Viewed from those angles and as summarized by the authors, the study met its big picture goal: “Our high-throughput phenotypic screen and selection cascade for generation of hit compounds active against multi-drug-resistant (MDR) strains of K. pneumoniae and XDR A. baumannii aims to reduce the overall cost of preclinical development by excluding NCEs at an early stage of discovery that would otherwise require significant medicinal chemistry campaigns to overcome the permeability and efflux challenges and is well documented to have had limited success.”

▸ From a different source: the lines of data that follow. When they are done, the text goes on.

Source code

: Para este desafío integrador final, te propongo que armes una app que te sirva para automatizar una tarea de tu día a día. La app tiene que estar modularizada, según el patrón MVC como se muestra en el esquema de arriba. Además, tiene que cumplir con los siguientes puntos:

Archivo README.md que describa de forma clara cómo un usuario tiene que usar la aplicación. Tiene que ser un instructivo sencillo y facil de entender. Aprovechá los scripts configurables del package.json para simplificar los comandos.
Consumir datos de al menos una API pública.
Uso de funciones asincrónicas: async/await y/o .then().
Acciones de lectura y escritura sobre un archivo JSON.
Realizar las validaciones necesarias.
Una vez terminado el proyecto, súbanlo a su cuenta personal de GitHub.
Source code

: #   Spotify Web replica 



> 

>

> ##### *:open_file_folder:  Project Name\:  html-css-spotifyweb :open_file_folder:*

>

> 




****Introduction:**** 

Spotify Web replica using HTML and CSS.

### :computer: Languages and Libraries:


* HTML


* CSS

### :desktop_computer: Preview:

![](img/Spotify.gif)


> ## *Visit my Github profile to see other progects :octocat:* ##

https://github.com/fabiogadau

We contacted the authors and were told that the strategy continues to bear fruit: Laura Piddock (senior author) wrote saying, “Since completing the work described in this publication, a total of 192,000 compounds and just under 4000 bacterial natural product extracts have been tested in GARDP’s high throughput phenotypic screen. GARDP has also analysed the properties of 3.5 million compounds to help selection for HTS. Of 70 projects carried out so far, currently 22 are live in the GARDP discovery and exploratory research team.”


With gratitude towards those who keep up the hunt,

With fingers crossed for success in their efforts to expand and diversify the scope of early compound discovery, and

With all best wishes, John & Patricia

John H. Rex, MD | Chief Medical Officer, F2G Ltd. | Operating Partner, Advent Life Sciences. Follow me on Twitter: @JohnRex_NewAbx. See past newsletters and subscribe for the future: https://amr.solutions/blog/. All opinions are my own.

Patricia Bradford, PhD | Antimicrobial Development Specialists, LLC| pbradford@antimicrobialdev.com. All opinions are my own.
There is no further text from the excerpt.